• _WHAT IS REQUIRED_
Each line of the listing that contains "plus" should be found and copied.
──────── EXTRACTED INFORMATION ────────
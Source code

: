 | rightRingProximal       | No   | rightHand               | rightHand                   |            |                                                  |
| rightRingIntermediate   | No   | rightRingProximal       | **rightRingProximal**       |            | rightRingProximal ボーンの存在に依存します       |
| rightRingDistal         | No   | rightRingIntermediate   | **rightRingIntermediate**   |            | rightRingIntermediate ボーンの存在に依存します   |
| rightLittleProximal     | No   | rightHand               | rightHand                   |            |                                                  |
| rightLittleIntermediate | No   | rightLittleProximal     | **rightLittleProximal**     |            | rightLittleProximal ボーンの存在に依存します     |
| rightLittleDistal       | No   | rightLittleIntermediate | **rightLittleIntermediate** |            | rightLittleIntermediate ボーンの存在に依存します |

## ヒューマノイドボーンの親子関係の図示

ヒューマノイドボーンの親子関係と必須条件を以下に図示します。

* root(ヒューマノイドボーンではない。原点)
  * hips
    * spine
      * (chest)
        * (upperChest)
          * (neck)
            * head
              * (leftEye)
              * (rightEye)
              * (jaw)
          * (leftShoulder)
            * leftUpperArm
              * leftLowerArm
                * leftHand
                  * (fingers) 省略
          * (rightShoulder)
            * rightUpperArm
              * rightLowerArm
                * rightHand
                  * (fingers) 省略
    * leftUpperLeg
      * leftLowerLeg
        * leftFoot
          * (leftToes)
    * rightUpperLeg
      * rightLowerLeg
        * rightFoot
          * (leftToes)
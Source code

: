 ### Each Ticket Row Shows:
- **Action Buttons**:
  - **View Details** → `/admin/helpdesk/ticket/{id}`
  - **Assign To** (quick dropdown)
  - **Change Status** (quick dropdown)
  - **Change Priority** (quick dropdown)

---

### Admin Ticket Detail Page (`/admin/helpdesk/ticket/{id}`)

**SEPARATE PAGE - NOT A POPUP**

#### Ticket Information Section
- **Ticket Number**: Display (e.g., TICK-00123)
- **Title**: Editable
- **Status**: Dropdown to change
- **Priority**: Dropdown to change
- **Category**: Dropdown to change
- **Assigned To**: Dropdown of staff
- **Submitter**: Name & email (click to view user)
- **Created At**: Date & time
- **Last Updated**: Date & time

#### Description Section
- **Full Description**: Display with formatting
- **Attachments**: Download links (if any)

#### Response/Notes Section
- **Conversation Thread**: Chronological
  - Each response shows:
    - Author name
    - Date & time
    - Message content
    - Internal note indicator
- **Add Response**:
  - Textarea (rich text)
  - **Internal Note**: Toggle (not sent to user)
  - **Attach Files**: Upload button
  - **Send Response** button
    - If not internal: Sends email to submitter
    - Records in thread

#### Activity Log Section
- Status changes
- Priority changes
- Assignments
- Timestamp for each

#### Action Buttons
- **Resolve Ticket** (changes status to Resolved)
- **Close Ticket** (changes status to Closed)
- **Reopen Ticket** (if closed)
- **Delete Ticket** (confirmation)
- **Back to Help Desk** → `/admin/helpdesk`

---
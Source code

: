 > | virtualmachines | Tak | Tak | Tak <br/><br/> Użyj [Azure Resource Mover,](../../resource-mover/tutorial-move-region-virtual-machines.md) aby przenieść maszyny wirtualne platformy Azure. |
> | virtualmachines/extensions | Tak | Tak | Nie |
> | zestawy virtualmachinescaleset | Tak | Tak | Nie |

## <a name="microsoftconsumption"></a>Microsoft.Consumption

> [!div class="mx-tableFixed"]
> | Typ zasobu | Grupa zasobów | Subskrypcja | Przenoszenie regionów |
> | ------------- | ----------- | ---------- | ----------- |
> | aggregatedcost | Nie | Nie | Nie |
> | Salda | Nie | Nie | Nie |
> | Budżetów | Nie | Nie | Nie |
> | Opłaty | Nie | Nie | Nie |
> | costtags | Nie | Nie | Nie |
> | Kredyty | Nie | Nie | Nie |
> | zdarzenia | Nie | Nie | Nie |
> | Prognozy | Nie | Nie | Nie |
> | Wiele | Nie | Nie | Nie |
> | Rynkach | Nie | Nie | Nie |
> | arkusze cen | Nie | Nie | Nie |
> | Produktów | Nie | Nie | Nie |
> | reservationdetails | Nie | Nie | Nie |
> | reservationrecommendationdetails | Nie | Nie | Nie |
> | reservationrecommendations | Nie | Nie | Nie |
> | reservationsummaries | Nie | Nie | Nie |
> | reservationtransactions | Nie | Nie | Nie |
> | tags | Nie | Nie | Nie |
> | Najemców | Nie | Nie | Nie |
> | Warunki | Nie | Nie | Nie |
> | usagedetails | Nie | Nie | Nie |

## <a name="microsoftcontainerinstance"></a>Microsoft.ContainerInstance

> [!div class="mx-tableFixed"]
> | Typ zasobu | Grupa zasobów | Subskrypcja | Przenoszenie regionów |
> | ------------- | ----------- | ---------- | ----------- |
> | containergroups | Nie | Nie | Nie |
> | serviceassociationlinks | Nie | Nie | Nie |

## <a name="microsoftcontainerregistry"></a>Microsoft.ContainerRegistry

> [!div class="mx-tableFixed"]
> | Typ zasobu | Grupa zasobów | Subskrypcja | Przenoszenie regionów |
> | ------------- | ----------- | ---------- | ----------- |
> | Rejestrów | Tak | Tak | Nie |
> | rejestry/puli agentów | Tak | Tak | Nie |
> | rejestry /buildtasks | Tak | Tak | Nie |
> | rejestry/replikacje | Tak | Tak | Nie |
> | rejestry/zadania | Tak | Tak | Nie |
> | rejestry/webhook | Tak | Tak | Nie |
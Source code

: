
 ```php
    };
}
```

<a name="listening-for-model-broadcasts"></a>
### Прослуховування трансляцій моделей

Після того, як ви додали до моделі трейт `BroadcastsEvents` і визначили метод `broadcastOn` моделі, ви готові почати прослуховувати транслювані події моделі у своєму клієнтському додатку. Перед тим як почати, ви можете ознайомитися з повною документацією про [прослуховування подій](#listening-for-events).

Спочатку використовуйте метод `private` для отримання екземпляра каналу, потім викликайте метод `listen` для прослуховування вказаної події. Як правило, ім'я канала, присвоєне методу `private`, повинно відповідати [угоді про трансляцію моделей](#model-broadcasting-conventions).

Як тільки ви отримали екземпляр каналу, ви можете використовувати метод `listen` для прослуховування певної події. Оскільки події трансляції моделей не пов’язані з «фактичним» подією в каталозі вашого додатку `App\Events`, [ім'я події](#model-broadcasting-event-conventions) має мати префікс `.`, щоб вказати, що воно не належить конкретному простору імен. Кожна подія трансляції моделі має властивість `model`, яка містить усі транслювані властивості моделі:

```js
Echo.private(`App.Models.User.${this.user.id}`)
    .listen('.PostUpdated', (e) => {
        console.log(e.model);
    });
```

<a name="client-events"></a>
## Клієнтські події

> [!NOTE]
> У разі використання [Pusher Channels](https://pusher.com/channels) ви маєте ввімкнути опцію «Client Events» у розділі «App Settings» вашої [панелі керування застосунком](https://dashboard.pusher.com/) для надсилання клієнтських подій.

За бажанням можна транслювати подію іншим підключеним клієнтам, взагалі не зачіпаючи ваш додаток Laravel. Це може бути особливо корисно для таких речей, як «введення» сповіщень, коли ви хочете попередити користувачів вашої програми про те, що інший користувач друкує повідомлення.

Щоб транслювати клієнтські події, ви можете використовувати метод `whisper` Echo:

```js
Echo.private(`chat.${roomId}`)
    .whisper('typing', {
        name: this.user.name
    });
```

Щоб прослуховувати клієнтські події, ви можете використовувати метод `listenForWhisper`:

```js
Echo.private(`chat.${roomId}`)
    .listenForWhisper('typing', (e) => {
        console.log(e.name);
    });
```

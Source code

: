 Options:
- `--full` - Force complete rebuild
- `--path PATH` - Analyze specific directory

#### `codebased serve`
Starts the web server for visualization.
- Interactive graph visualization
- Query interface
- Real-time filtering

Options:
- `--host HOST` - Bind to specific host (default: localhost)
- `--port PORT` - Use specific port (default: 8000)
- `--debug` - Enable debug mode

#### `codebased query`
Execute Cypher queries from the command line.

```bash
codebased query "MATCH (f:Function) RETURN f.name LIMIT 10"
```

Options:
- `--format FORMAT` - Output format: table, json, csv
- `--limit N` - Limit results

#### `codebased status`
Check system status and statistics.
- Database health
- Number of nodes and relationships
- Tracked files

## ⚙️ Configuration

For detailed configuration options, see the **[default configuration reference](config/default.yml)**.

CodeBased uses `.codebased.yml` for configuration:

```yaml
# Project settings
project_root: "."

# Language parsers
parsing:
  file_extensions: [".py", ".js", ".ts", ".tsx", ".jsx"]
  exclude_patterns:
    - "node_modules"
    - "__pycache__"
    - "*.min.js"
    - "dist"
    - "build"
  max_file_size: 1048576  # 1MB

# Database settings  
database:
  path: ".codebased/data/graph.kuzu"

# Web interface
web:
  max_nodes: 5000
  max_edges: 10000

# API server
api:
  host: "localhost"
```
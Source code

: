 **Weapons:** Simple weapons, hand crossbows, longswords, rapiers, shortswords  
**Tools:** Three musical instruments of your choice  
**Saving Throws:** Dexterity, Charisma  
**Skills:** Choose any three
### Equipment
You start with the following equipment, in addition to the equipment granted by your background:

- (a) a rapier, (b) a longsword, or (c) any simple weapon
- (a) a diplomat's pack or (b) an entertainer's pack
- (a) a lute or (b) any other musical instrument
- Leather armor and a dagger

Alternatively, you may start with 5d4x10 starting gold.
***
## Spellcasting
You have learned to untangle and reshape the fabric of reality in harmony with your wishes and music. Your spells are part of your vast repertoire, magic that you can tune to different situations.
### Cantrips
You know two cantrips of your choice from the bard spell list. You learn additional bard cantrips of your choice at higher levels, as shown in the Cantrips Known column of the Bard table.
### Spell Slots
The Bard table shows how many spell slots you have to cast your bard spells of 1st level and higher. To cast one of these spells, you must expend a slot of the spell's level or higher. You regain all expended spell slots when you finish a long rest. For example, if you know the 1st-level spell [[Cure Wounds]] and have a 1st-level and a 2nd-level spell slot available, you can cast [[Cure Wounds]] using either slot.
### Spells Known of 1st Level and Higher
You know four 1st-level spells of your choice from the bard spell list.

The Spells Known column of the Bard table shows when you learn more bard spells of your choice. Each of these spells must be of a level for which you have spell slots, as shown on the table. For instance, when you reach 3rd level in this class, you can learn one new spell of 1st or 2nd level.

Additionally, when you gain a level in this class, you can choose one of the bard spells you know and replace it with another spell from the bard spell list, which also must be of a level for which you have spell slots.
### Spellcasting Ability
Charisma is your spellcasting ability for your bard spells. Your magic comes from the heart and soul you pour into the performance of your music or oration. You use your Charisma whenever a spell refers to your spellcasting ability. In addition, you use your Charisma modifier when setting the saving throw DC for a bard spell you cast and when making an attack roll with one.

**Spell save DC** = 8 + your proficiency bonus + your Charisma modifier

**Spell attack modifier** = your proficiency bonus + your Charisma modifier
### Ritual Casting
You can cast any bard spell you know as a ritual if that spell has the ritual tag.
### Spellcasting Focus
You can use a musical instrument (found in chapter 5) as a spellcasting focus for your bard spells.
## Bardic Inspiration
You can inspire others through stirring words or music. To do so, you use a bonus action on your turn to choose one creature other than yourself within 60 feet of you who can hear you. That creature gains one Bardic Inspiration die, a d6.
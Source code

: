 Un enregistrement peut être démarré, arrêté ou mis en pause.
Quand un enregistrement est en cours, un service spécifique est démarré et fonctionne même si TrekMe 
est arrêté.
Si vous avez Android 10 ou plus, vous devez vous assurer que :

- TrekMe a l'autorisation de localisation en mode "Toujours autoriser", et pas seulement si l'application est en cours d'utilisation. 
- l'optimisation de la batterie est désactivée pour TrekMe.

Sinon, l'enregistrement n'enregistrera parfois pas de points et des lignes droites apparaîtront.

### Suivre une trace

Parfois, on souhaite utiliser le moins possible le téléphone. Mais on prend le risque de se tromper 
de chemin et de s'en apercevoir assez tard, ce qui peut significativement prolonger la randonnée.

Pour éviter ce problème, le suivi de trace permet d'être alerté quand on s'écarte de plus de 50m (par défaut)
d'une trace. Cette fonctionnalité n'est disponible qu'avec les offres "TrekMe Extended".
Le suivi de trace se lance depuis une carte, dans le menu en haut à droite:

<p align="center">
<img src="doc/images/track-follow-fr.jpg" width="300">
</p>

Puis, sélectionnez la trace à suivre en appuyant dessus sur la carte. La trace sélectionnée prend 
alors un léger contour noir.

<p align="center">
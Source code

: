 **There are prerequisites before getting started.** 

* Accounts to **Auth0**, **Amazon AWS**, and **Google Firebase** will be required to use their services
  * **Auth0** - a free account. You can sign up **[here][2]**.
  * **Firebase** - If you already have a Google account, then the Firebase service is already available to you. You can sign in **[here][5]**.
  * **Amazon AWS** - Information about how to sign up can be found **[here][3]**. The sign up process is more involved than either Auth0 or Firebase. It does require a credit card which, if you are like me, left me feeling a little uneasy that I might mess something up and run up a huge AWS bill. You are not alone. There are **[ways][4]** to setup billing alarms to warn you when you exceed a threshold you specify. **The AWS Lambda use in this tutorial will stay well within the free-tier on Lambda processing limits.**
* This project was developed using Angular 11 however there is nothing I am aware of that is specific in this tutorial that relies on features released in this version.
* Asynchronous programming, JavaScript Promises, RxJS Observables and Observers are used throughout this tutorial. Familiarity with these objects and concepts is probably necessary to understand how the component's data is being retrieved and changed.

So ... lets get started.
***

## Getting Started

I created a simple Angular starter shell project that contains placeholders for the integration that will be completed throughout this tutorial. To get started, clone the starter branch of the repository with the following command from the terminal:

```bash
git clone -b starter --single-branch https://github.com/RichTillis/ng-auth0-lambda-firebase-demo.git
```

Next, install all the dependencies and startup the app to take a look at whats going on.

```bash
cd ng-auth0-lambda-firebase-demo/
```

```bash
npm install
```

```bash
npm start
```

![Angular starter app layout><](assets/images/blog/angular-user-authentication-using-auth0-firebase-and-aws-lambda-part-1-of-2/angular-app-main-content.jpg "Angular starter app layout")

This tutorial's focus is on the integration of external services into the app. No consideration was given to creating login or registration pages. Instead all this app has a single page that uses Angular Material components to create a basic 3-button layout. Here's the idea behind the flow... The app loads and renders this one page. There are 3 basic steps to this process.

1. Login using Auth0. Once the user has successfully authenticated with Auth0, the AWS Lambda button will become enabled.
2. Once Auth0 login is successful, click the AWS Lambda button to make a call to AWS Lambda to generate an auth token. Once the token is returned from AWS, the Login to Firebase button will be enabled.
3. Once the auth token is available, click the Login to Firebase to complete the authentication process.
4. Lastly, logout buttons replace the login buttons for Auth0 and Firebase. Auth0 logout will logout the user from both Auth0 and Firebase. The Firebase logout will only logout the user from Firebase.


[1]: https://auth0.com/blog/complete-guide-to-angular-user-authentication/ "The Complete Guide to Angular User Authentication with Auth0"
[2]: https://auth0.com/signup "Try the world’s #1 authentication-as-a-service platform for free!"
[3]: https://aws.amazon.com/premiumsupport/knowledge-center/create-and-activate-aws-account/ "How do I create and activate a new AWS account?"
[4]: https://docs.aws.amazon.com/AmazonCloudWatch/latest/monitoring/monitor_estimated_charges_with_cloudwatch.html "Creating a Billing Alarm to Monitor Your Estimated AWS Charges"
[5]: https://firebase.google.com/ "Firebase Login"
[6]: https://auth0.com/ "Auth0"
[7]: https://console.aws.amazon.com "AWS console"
────────
• _EXERCISE SOLUTION_
Si vous avez Android 10 ou plus, vous devez vous assurer que :
Pour éviter ce problème, le suivi de trace permet d'être alerté quand on s'écarte de plus de 50m (par défaut)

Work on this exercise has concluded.